Теоретически подобное равновесие могло сохраняться очень долго — вплоть до самого конца. Многие большие поэты так, балансируя и постепенно уступая, и прожили жизнь — и прожили вполне достойно. Но поэты, возведенные из больших в национальные , шли на компромисс со временем только до того часа, в который их толерантность к чужому грозила (в их понимании) обернуться изменой родному . В тот критический час выбора им было уже не до равновесия — и они бескомпромиссно выбирали русскость .
Жизнь Пушкина сопровождалась «странными сближениями». Поражает, к примеру, синхронизм событий сентября 1826 года: взошедший на престол император принимает в первопрестольной решение вызволить поэта из ссылки, отдает приближённым соответствующие распоряжения — а в те же сроки, чуть ли не в те же часы, в далёком и ни о чём не подозревающем Михайловском ложатся на бумагу знаменующие начало новой жизни стихи «Пророка»*. Не менее многозначителен эпизод с «Гавриилиадой», которая тяжким бременем лежала на совести Пушкина и год за годом изматывала его ожиданием суровой кары. Наступает год 1828-й — и тут, словно из-под земли, возникает неведомый монах, читает у дворовых людей богохульную поэму и пишет за них, неграмотных, прошение в консисторию. На вопрос об имени он отвечает: «На что вам знать моё имя; я сделал христианское дело». С тем таинственный монах и исчезает, бесследно растворяется в истории. Монах исчезает — начинается унизительное для Пушкина расследование, совпавшее по времени с тяжелейшим душевным кризисом поэта. Однако спустя несколько месяцев приходит конец отвратительным допросным мукам и кризису, причём дело, сулившее поэту каторгу, завершается даже без публичного ущерба для пушкинской чести: царь прощает поэта тайно , не оглашая пушкинского признания в авторстве. Поэт так никогда и не узнал о страннике, который поспособствовал развязке истории с «Гавриилиадой».
1831 год был отмечен новым «сближением». В ту пору Пушкин превратился в полноценного русского дворянина — он стал мужем, обзавелся семьей и домом, с почётом вернулся на государственную службу. Буквально за несколько месяцев поэт обрел всё, чего ранее не дала или недодала ему жизнь — и что русскому служилому человеку от рождения положено, не щадя живота своего, оборонять. И почти тотчас же, ещё до приведения к присяге, Пушкину довелось выступить на защиту русскости .

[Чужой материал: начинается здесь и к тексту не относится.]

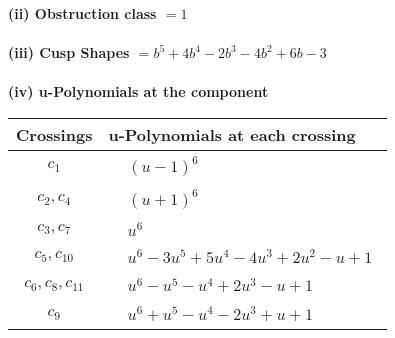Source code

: \documentclass[1p]{elsarticle_modified}
\theoremstyle{definition}
\begin{document}
\flushleft \textbf{(ii) Obstruction class $= 1$}\\~\\
\flushleft \textbf{(iii) Cusp Shapes $= b^5+4 b^4-2 b^3-4 b^2+6 b-3$}\\~\\
\newpage\renewcommand{\arraystretch}{1}
\flushleft \textbf{(iv) u-Polynomials at the component}\newline \\
\begin{tabular}{m{50pt}|m{274pt}}
Crossings & \hspace{64pt}u-Polynomials at each crossing \\
\hline $$\begin{aligned}c_{1}\end{aligned}$$&$\begin{aligned}
&(u-1)^6
\end{aligned}$\\
\hline $$\begin{aligned}c_{2},c_{4}\end{aligned}$$&$\begin{aligned}
&(u+1)^6
\end{aligned}$\\
\hline $$\begin{aligned}c_{3},c_{7}\end{aligned}$$&$\begin{aligned}
&u^6
\end{aligned}$\\
\hline $$\begin{aligned}c_{5},c_{10}\end{aligned}$$&$\begin{aligned}
&u^6-3 u^5+5 u^4-4 u^3+2 u^2- u+1
\end{aligned}$\\
\hline $$\begin{aligned}c_{6},c_{8},c_{11}\end{aligned}$$&$\begin{aligned}
&u^6- u^5- u^4+2 u^3- u+1
\end{aligned}$\\
\hline $$\begin{aligned}c_{9}\end{aligned}$$&$\begin{aligned}
&u^6+u^5- u^4-2 u^3+u+1
\end{aligned}$\\
\hline
\end{tabular}\\~\\
\end{document}
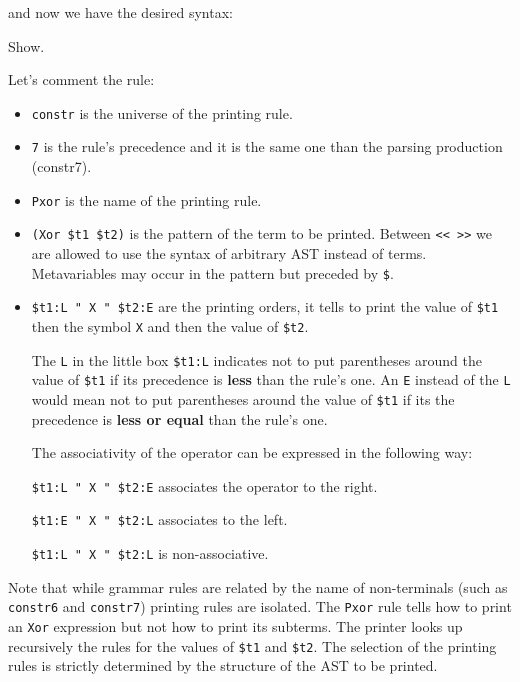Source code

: {and now we have the desired syntax:

\begin{coq_example}
Show.
\end{coq_example}

Let's comment the rule:
\begin{itemize}
\item \verb+constr+ is the universe of the printing rule.

\item \verb+7+ is the rule's precedence and it is the same one than the
  parsing production (constr7).

\item \verb+Pxor+ is the name of the printing rule.

\item \verb+(Xor $t1 $t2)+ is the pattern of the term to be
printed. Between \verb+<< >>+ we are allowed to use the syntax of
arbitrary AST instead of terms. Metavariables may occur in the pattern
but preceded by \verb+$+.

\item \verb+$t1:L " X " $t2:E+ are the printing
  orders, it tells to print the value of \verb+$t1+ then the symbol
  \verb+X+ and then the value of \verb+$t2+.

  The \verb+L+ in the little box \verb+$t1:L+ indicates not
  to put parentheses around the value of \verb+$t1+ if its precedence
  is {\bf less} than the rule's one. An \verb+E+ instead of the
  \verb+L+ would mean not to put parentheses around the value of
  \verb+$t1+ if its the precedence is {\bf less or equal} than the
  rule's one.

  The associativity of the operator can be expressed in the following
  way:

  \verb&$t1:L " X " $t2:E& associates the operator to the right.

  \verb&$t1:E " X " $t2:L& associates to the left.

  \verb&$t1:L " X " $t2:L& is non-associative.

\end{itemize}

Note that while grammar rules are related by the name of non-terminals
(such as {\tt constr6} and {\tt constr7}) printing rules are
isolated. The {\tt Pxor} rule tells how to print an {\tt Xor}
expression but not how to print its subterms.  The printer looks up
recursively the rules for the values of \verb+$t1+ and \verb+$t2+. The
selection of the printing rules is strictly determined by the
structure of the AST to be printed.

}

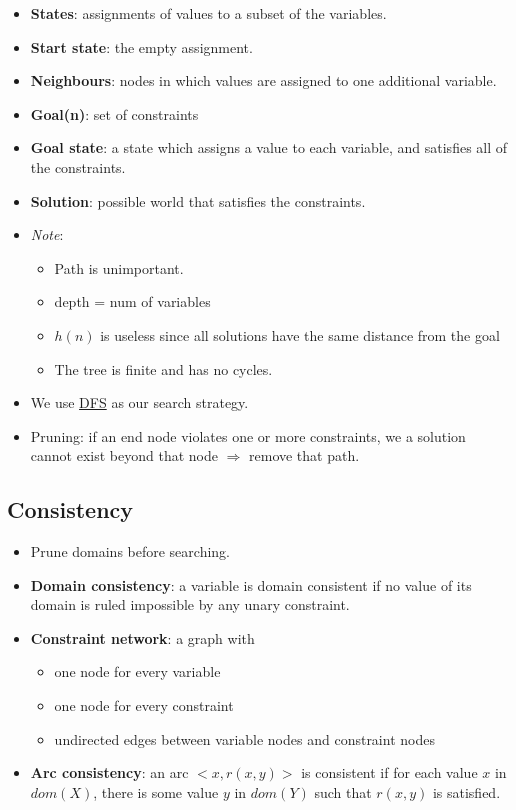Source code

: \documentclass{article}
\begin{document}
\begin{itemize}
    \item \textbf{States}: assignments of values to a subset of the variables.
    \item \textbf{Start state}: the empty assignment.
    \item \textbf{Neighbours}: nodes in which values are assigned to one additional variable.
    \item \textbf{Goal(n)}: set of constraints
    \item \textbf{Goal state}: a state which assigns a value to each variable, and satisfies all of the constraints.
    \item \textbf{Solution}: possible world that satisfies the constraints.
    \item \textit{Note}: 
        \begin{itemize}
            \item Path is unimportant.
            \item depth = num of variables
            \item $h(n)$ is useless since all solutions have the same distance from the goal
            \item The tree is finite and has no cycles.
        \end{itemize}
    \item We use \underline{DFS} as our search strategy.
    \item Pruning: if an end node violates one or more constraints, we a solution cannot exist beyond that node $\Rightarrow$ remove that path.
\end{itemize}

\subsection{Consistency}

\begin{itemize}
    \item Prune domains before searching.
    \item \textbf{Domain consistency}: a variable is domain consistent if no value of its domain is ruled impossible by any unary constraint.
    \item \textbf{Constraint network}: a graph with
        \begin{itemize}
            \item one node for every variable
            \item one node for every constraint
            \item undirected edges between variable nodes and constraint nodes
        \end{itemize}
    \item \textbf{Arc consistency}: an arc $<x, r(x, y)>$ is consistent if for each value $x$ in $dom(X)$, there is some value $y$ in $dom(Y)$ such that $r(x, y)$ is satisfied.
\end{itemize}
\end{document}
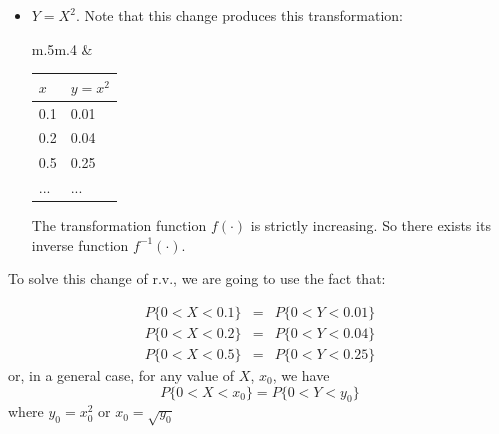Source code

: \begin{itemize}
\item $ Y = X^2$. Note that this change produces this transformation:
\begin{center}
\begin{tabular}{m{}m{}}
  &
 \begin{tabular}{l|l}
$x$ & $y = x^2$ \\ \hline
0.1 & 0.01\\
0.2 & 0.04\\
0.5 & 0.25\\
... & ...\\
\end{tabular} 
\end{tabular}
\end{center}

The transformation function $f(\cdot)$ is strictly increasing. So there exists its inverse function $f^{-1}(\cdot)$.


\end{itemize}
To solve this change of r.v., we are going to use the fact that:

\begin{eqnarray}
P\{0<X<0.1\} &  = & P\{0<Y<0.01\}  \nonumber\\
P\{0<X<0.2\} &  = & P\{0<Y<0.04\}  \nonumber\\
P\{0<X<0.5\} &  = & P\{0<Y<0.25\}  \nonumber
\end{eqnarray}
or, in a general case, for any value of $X$, $x_0$, we have
$$ P\{0<X<x_0\}  = P\{0<Y<y_0\}$$
where $y_0=x_0^2$ or $x_0= \sqrt{y_0}$ 

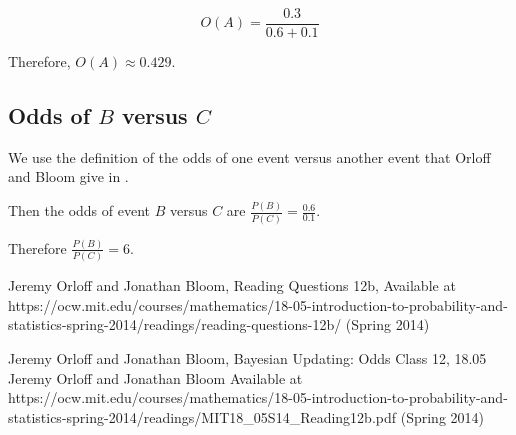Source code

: \documentclass{article}
\begin{document}
\begin{equation}
O\left(A\right) = \frac{0.3}{0.6+ 0.1}
\end{equation}

Therefore, $O\left(A\right) \approx 0.429$.

\subsection{Odds of $B$ versus $C$}

We use the definition of the odds of one event versus another event that Orloff 
and Bloom give in \cite{reading12b}.

Then the odds of event $B$ versus $C$ are 
$\frac{P\left(B\right)}{P\left(C\right)}=\frac{0.6}{0.1}$. 

Therefore $\frac{P\left(B\right)}{P\left(C\right)}=6$.

\begin{thebibliography}{99}
Jeremy Orloff and Jonathan Bloom,
Reading Questions 12b,
Available at https://ocw.mit.edu/courses/mathematics/18-05-introduction-to-probability-and-statistics-spring-2014/readings/reading-questions-12b/
(Spring 2014)

Jeremy Orloff and Jonathan Bloom,
Bayesian Updating: Odds Class 12, 18.05 Jeremy Orloff and Jonathan Bloom
Available at https://ocw.mit.edu/courses/mathematics/18-05-introduction-to-probability-and-statistics-spring-2014/readings/MIT18_05S14_Reading12b.pdf
(Spring 2014)

\end{thebibliography}
\end{document}
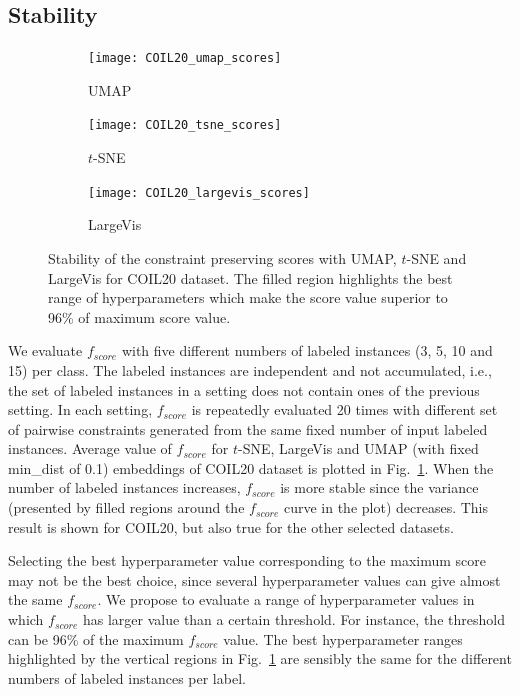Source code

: \subsection{Stability}\label{sec:stability}

\begin{figure}[ht!]
    \begin{subfigure}[b]{0.32\linewidth}
         \centering
         \texttt{[image: COIL20\_umap\_scores]}
         \caption{UMAP}
    \end{subfigure}
    \hfill
    \begin{subfigure}[b]{0.32\linewidth}
         \centering
         \texttt{[image: COIL20\_tsne\_scores]}
         \caption{$t$-SNE}
    \end{subfigure}
    \hfill
    \begin{subfigure}[b]{0.32\linewidth}
         \centering
         \texttt{[image: COIL20\_largevis\_scores]}
         \caption{LargeVis}
    \end{subfigure}
    \caption{Stability of the constraint preserving scores with UMAP, $t$-SNE and LargeVis for COIL20 dataset.
    The filled region highlights the best range of hyperparameters which make the score value superior to 96\% of maximum score value.}
    \label{fig:score:stability:COIL20}
\end{figure}

We evaluate $f_{score}$ with five different numbers of labeled instances (3, 5, 10 and 15) per class.
The labeled instances are independent and not accumulated, i.e., the set of labeled instances in a setting does not contain ones of the previous setting.
In each setting, $f_{score}$ is repeatedly evaluated 20 times with different set of pairwise constraints generated from the same fixed number of input labeled instances.
Average value of $f_{score}$ for $t$-SNE, LargeVis and UMAP (with fixed {min\_dist} of 0.1) embeddings of COIL20 dataset is plotted in Fig.~\ref{fig:score:stability:COIL20}.
When the number of labeled instances increases, $f_{score}$ is more stable since the variance (presented by filled regions around the $f_{score}$ curve in the plot) decreases.
This result is shown for COIL20, but also true for the other selected datasets.

Selecting the best hyperparameter value corresponding to the maximum score may not be the best choice, since several hyperparameter values can give almost the same $f_{score}$.
We propose to evaluate a range of hyperparameter values in which $f_{score}$ has larger value than a certain threshold. %
For instance, the threshold can be 96\% of the maximum $f_{score}$ value.
The best hyperparameter ranges highlighted by the vertical regions in Fig.~\ref{fig:score:stability:COIL20} are sensibly the same for the different numbers of labeled instances per label.

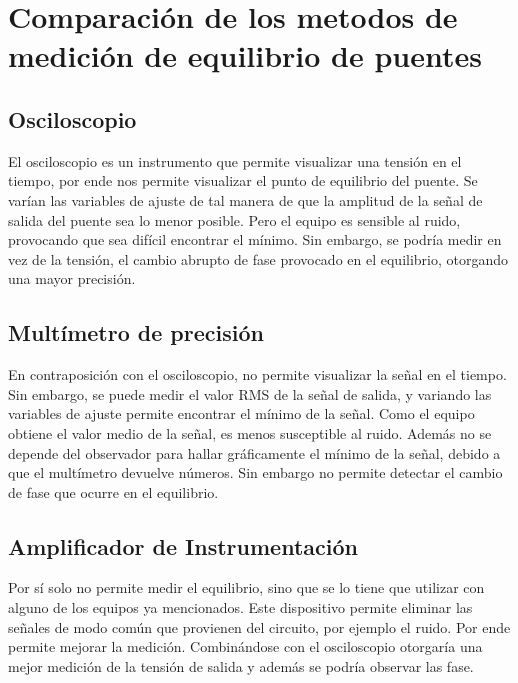 \documentclass[../../main.tex]{subfiles}
\begin{document}
\section{Comparación de los metodos  de medición de equilibrio de puentes}
\subsection*{Osciloscopio}
\par El osciloscopio es un instrumento que permite visualizar una tensión en el tiempo, por ende nos permite visualizar el punto de equilibrio del puente. Se varían las variables de ajuste de tal manera de que la amplitud de la señal de salida del puente sea lo menor posible. Pero el equipo es sensible al ruido, provocando que sea difícil encontrar el mínimo. Sin embargo, se podría medir en vez de la tensión, el cambio abrupto de fase provocado en el equilibrio, otorgando una mayor precisión.
\subsection*{Multímetro de precisión}
\par En contraposición con el osciloscopio, no permite visualizar la señal en el tiempo. Sin embargo, se puede medir el valor RMS de la señal de salida, y variando las variables de ajuste permite encontrar el mínimo de la señal. Como el equipo obtiene el valor medio de la señal, es menos susceptible al ruido. Además no se depende del observador para hallar gráficamente el mínimo de la señal, debido a que el multímetro devuelve números. Sin embargo no permite detectar el cambio de fase que ocurre en el equilibrio.
\subsection*{Amplificador de Instrumentación}
\par Por s\'i solo no permite medir el equilibrio, sino que se lo tiene que utilizar con alguno de los equipos ya mencionados. Este dispositivo permite eliminar las señales de modo común que provienen del circuito, por ejemplo el ruido. Por ende permite mejorar la medición. Combinándose con el osciloscopio otorgaría una mejor medición de la tensión de salida y además se podría observar las fase.
\end{document}
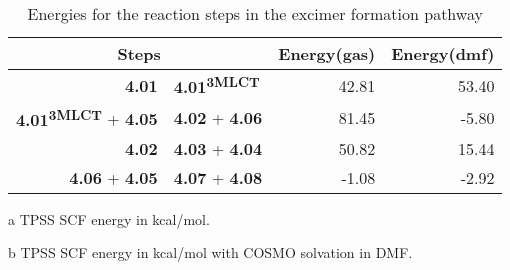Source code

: \begin{table}[!htb]
\centering
 \begin{threeparttable}
  \caption{Energies for the reaction steps in the excimer formation pathway}
    \begin{tabular}{r@{ $\rightarrow$ }lrr}
    \toprule
    \multicolumn{2}{c}{Steps} & Energy(gas)\tnote{a} & Energy(dmf)\tnote{b} \\
    \midrule
    \textbf{4.01} & \textbf{4.01\textsuperscript{3MLCT}} & 42.81 & 53.40 \\
    \textbf{4.01\textsuperscript{3MLCT}} + \textbf{4.05} & \textbf{4.02} + \textbf{4.06} & 81.45 & -5.80 \\
    \textbf{4.02} & \textbf{4.03} + \textbf{4.04} & 50.82 & 15.44 \\
    \textbf{4.06} + \textbf{4.05} & \textbf{4.07} + \textbf{4.08} & -1.08 & -2.92 \\
    \bottomrule
    \end{tabular}%
    \begin{tablenotes}
    \item [a] TPSS SCF energy in kcal/mol.
    \item [b] TPSS SCF energy in kcal/mol with COSMO solvation in DMF.
    \end{tablenotes}
  \label{tab.suprxn}%
 \end{threeparttable}
\end{table}%



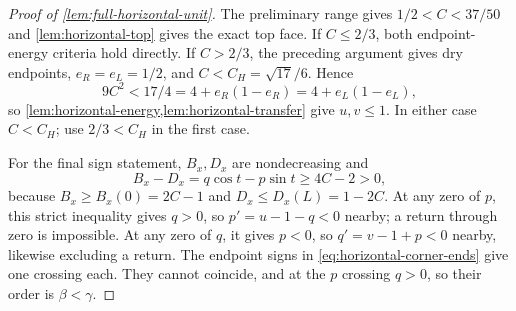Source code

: \begin{proof}[Proof of \cref{lem:full-horizontal-unit}]
The preliminary range gives $1/2<C<37/50$ and
\cref{lem:horizontal-top} gives the exact top face.
If $C\le2/3$, both endpoint-energy criteria hold directly.
If $C>2/3$, the preceding argument gives dry endpoints,
$e_R=e_L=1/2$, and $C<C_H=\sqrt{17}/6$. Hence
\[
 9C^2<17/4=4+e_R(1-e_R)=4+e_L(1-e_L),
\]
so \cref{lem:horizontal-energy,lem:horizontal-transfer} give $u,v\le1$.
In either case $C<C_H$; use $2/3<C_H$ in the first case.

For the final sign statement, $B_x,D_x$ are nondecreasing and
\[
 B_x-D_x=q\cos t-p\sin t\ge4C-2>0,
\]
because $B_x\ge B_x(0)=2C-1$ and
$D_x\le D_x(L)=1-2C$.
At any zero of $p$, this strict inequality gives $q>0$,
so $p'=u-1-q<0$ nearby; a return through zero is impossible.
At any zero of $q$, it gives $p<0$, so $q'=v-1+p<0$
nearby, likewise excluding a return.
The endpoint signs in \eqref{eq:horizontal-corner-ends}
give one crossing each. They cannot coincide, and at the $p$
crossing $q>0$, so their order is $\beta<\gamma$.
\end{proof}
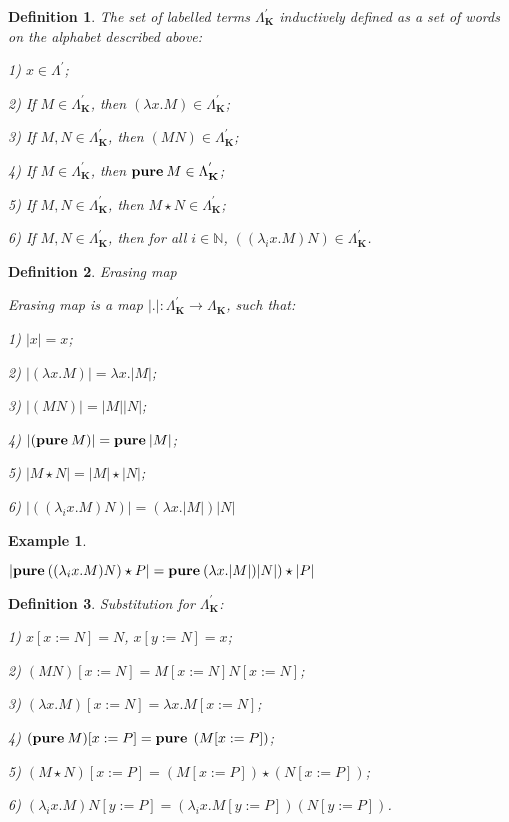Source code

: \documentclass[a4paper]{article}
\newtheorem{defin}{Definition}
\newtheorem{ex}{Example}
\begin{document}
\begin{defin} The set of labelled terms $\Lambda^{'}_{\textbf{K}}$ inductively defined as a set of words on the alphabet
described above:

1) $x \in \Lambda^{'}$;

2) If $M \in \Lambda^{'}_{\textbf{K}}$, then $(\lambda x. M) \in \Lambda^{'}_{\textbf{K}}$;

3) If $M, N \in \Lambda^{'}_{\textbf{K}}$, then $(MN) \in \Lambda^{'}_{\textbf{K}}$;

4) If $M \in \Lambda^{'}_{\textbf{K}}$, then ${\bf pure \: } M \in \Lambda^{'}_{\textbf{K}}$;

5) If $M, N \in \Lambda^{'}_{\textbf{K}}$, then $M \star N \in \Lambda^{'}_{\textbf{K}}$;

6) If $M, N \in \Lambda^{'}_{\textbf{K}}$, then for all $i \in \mathbb{N}$, $((\lambda_i x. M) N) \in
\Lambda^{'}_{\textbf{K}}$.

\end{defin}

\begin{defin} Erasing map

Erasing map is a map $|.| : \Lambda^{'}_{\textbf{K}} \to \Lambda_{\textbf{K}}$, such that:

1) $|x| = x$;

2) $|(\lambda x. M)| = \lambda x. |M|$;

3) $|(M N)| = |M| |N|$;

4) $|({\bf pure \: } M)| = {\bf pure \: } |M|$;

5) $|M \star N| = |M| \star |N|$;

6) $|((\lambda_i x. M) N)| = (\lambda x. |M|) |N|$

\end{defin}

\begin{ex}

$ $

$|{\bf pure \: } ((\lambda_i x. M) N) \star P| = {\bf pure \: } (\lambda x. |M|) |N|) \star |P|$

\end{ex}

\begin{defin} Substitution for $\Lambda^{'}_{\textbf{K}}$:

1) $x [x := N] = N$, $x [y := N] = x$;

2) $(M N) [x := N] = M[x := N] N [x := N]$;

3) $(\lambda x. M) [x := N] = \lambda x. M [x := N]$;

4) $({\bf pure \: } M) [x := P] = {\bf pure \: } \: (M [x := P])$;

5) $(M \star N) [x := P] = (M [x := P]) \star (N [x := P])$;

6) $(\lambda_i x. M) N [y := P] = (\lambda_i x. M [y := P]) (N [y := P])$.

\end{defin}
\end{document}
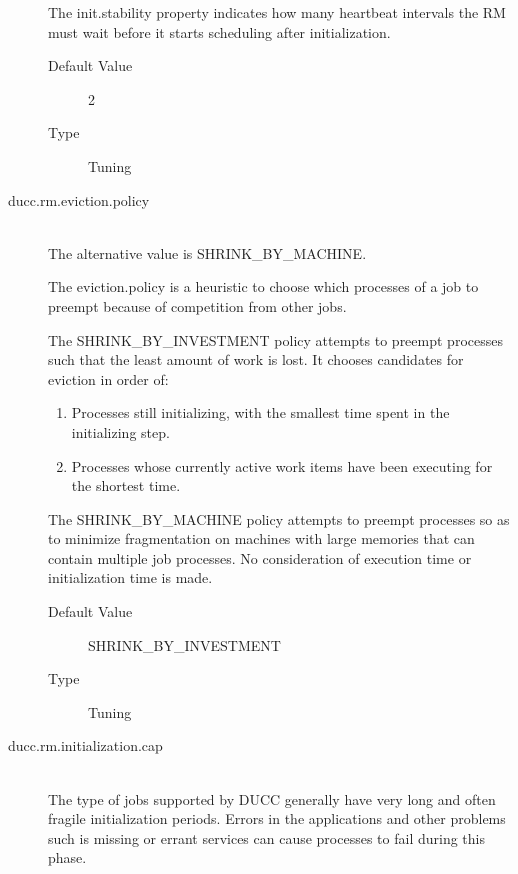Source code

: \begin{description}
          The init.stability property indicates how many heartbeat intervals the RM must wait before 
          it starts scheduling after initialization. 
          \begin{description}            
            \item[Default Value] 2
            \item[Type] Tuning 
          \end{description}
          
        \item[ducc.rm.eviction.policy] \hfill \\
          The alternative value is SHRINK\_BY\_MACHINE. 

          The eviction.policy is a heuristic to choose which processes of a job to preempt because of 
          competition from other jobs. 
          
          The SHRINK\_BY\_INVESTMENT policy attempts to preempt processes such that the           
          least amount of work is lost. It chooses candidates for eviction in order of: 
          \begin{enumerate}
            \item Processes still initializing, with the smallest time spent in the initializing step. 
            \item Processes whose currently active work items have been executing for the shortest 
              time.
            \end{enumerate}
            The SHRINK\_BY\_MACHINE policy attempts to preempt processes so as to minimize 
            fragmentation on machines with large memories that can contain multiple job processes. 
            No consideration of execution time or initialization time is made.             
          \begin{description}
            \item[Default Value] SHRINK\_BY\_INVESTMENT 
            \item[Type] Tuning 
          \end{description}
          

        \item[ducc.rm.initialization.cap] \hfill \\
          The type of jobs supported by DUCC generally have very long and often fragile 
          initialization periods. Errors in the applications and other problems such is missing or 
          errant services can cause processes to fail during this phase. 
          

\end{description}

В ноябре 1830 года грянул польский мятеж…
Едва получив первые сообщения, прилетевшие из взявшейся за оружие Варшавы, Пушкин оценил их чрезвычайную важность и в дальнейшем только укреплялся во мнении, что в Отечество пришел не просто бунт, даже не очередная война наподобие только что завершившейся турецкой, — но что для России наступил момент истины . «Какой год! Какие события! Известие о польском восстании меня совершенно потрясло», — восклицал поэт 9 декабря 1830 года в письме к Е. М. Хитрово. По свидетельству П. В. Нащокина, он даже «выразил желание ехать в Польшу, чтобы там принять участие в войне». Пушкин негодовал по поводу оголтелой антирусской кампании, развернутой в Европе, и восторгался статьей М. П. Погодина «Исторические размышления об отношениях Польши к России»: «Никто ныне, — сказал он историку, — не тревожит души моей, кроме вас». «Для нас мятеж Польши есть дело семейственное, старинная, наследственная распря, — убеждал поэт П. А. Вяземского 1 июня 1831 года. — Мы не можем судить её по впечатлениям европейским, каков бы ни был в прочем наш образ мыслей». В другом письме он напомнил о польском участии в наполеоновском нашествии на Россию: «Совершенно излишне возбуждать русских против Польши. Наше мнение вполне определилось 18 лет тому назад». Встреченному же на петербургской улице знакомому поэт с жаром доказывал, что «теперь время чуть ли не столь же грозное, как в 1812 году».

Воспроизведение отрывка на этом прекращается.